◆ Required action:
Among the entries that follow, how many lines contain the word "configured"? Give the number alone.

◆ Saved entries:
▬▬▬
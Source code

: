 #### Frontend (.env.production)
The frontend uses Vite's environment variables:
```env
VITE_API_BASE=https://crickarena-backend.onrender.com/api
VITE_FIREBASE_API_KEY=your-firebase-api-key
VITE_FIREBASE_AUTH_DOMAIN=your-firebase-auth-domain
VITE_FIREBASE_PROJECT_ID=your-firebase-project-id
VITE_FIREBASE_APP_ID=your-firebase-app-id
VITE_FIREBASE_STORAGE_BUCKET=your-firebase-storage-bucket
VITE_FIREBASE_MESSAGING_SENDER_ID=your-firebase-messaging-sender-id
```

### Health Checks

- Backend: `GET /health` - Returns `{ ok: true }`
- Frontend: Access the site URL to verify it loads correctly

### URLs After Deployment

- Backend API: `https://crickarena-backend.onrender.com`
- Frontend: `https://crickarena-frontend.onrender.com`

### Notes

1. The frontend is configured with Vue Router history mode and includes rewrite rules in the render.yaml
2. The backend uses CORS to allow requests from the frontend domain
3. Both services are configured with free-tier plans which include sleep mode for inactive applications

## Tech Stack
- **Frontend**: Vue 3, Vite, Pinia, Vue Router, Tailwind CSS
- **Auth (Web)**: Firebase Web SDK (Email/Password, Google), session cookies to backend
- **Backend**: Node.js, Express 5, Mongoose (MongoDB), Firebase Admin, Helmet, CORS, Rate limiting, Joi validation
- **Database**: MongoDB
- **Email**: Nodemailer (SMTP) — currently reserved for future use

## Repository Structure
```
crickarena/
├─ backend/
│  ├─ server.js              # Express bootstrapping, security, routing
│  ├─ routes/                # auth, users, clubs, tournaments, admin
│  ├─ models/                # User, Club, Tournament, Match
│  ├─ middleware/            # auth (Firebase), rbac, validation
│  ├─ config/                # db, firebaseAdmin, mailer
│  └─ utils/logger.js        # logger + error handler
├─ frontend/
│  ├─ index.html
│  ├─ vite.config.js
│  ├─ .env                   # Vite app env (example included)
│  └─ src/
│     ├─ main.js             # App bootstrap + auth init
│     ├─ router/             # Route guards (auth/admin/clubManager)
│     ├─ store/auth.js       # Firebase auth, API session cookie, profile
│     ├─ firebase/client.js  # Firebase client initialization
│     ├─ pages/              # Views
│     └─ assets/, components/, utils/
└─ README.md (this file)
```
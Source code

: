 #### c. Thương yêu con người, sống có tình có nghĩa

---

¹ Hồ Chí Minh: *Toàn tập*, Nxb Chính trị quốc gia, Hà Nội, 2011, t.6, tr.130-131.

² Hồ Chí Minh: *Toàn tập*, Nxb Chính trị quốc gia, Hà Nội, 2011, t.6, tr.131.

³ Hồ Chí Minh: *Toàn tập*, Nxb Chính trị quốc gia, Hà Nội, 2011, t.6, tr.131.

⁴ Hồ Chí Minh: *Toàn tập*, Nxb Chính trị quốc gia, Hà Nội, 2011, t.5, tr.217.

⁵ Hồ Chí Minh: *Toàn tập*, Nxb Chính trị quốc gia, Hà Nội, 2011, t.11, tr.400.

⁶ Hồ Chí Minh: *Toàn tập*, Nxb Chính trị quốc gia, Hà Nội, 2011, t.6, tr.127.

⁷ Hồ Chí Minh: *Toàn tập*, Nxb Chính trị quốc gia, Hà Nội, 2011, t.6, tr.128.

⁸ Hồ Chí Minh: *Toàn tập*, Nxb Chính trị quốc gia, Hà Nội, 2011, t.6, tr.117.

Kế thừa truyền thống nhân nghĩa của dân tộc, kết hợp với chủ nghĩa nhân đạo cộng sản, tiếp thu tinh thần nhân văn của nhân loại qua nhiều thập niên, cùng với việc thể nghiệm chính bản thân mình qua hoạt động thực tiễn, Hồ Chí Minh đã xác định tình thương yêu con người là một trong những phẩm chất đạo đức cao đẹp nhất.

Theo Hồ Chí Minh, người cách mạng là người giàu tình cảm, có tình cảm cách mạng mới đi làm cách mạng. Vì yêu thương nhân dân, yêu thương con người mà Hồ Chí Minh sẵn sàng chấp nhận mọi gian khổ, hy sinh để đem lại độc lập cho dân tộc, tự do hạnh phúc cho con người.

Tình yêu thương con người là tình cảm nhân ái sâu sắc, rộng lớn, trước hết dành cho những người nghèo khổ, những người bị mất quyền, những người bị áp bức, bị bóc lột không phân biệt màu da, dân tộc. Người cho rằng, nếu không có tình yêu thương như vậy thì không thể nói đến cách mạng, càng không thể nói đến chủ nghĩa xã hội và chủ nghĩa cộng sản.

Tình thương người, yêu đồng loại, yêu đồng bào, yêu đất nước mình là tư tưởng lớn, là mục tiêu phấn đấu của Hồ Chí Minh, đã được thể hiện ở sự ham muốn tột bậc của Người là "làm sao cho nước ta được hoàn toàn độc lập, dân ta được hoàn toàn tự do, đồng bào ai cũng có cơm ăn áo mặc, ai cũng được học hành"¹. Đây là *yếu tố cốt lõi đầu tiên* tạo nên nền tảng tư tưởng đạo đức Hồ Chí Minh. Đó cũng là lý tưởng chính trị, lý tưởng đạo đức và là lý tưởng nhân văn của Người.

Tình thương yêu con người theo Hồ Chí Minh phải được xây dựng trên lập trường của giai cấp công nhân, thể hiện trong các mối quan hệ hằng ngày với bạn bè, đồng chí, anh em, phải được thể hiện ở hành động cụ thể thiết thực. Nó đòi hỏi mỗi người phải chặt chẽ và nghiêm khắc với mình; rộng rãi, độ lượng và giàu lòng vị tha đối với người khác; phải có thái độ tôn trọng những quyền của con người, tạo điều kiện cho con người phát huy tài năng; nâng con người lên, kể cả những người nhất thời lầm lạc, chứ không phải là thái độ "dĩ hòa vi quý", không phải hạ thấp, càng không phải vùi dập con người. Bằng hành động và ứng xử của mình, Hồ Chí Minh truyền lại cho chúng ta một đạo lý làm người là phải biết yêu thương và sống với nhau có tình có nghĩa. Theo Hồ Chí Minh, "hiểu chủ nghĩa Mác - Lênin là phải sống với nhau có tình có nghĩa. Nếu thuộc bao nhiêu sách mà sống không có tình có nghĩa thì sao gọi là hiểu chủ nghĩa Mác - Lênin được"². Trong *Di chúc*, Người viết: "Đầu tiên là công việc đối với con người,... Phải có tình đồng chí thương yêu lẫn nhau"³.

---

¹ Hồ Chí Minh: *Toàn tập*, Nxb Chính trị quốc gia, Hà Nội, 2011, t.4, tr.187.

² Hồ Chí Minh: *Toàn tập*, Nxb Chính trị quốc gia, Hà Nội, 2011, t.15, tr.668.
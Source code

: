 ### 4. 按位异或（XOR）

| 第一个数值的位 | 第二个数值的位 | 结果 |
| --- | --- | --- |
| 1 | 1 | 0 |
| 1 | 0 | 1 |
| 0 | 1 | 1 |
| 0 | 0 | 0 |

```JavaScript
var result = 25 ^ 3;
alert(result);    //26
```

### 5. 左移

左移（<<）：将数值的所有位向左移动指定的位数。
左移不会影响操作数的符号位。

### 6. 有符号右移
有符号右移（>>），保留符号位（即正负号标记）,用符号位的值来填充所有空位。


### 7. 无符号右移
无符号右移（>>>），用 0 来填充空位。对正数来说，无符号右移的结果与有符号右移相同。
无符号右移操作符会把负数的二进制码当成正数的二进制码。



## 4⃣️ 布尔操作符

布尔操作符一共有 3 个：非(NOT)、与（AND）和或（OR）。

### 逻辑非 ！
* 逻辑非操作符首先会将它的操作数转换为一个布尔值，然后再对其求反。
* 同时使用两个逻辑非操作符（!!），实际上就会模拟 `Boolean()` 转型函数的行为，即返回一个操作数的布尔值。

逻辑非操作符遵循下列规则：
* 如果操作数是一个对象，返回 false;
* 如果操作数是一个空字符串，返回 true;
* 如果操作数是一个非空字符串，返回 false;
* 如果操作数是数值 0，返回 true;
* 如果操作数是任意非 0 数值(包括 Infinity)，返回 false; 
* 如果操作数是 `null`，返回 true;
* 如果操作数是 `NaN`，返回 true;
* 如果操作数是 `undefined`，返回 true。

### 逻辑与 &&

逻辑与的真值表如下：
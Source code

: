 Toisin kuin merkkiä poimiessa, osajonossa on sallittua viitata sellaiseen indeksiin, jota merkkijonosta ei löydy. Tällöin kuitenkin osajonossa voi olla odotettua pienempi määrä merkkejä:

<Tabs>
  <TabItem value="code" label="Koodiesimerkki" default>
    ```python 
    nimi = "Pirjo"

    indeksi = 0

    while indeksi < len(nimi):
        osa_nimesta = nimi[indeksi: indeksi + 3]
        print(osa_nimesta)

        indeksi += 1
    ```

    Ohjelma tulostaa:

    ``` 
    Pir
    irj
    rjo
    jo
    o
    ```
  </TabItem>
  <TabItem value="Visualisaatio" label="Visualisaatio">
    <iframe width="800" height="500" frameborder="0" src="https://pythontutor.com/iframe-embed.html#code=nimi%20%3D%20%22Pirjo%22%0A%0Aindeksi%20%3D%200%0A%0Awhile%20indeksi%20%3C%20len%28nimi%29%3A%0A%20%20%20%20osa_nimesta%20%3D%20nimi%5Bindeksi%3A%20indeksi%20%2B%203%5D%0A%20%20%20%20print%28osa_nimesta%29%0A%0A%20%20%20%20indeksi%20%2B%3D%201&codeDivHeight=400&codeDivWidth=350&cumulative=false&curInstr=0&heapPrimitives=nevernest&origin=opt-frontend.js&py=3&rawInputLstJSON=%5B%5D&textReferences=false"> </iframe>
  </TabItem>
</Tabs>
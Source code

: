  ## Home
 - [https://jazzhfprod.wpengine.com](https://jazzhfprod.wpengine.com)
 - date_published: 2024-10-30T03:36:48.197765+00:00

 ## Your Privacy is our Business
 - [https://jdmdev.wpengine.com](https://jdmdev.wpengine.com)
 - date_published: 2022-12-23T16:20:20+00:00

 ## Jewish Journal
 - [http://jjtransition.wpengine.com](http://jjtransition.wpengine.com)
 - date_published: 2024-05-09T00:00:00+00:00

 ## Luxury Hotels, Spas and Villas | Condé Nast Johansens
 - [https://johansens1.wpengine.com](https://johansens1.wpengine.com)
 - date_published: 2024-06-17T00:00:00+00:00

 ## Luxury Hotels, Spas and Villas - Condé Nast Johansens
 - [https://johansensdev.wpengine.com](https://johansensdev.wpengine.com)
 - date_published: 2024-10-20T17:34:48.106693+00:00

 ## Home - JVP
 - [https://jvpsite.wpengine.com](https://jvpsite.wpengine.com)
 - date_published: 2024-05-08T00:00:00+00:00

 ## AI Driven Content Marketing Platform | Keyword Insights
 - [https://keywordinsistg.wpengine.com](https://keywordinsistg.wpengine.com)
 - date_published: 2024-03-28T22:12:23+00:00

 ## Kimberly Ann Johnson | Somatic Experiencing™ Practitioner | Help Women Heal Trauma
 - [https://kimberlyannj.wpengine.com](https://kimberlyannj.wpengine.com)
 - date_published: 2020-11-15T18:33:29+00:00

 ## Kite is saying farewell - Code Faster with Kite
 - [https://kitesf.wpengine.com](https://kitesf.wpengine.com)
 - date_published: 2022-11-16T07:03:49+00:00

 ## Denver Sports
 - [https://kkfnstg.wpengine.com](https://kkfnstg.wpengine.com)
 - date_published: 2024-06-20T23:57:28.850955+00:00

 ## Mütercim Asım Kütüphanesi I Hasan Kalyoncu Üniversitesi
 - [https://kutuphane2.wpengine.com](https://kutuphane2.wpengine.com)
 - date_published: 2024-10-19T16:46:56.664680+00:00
▬▬▬
◆ Answer section:
2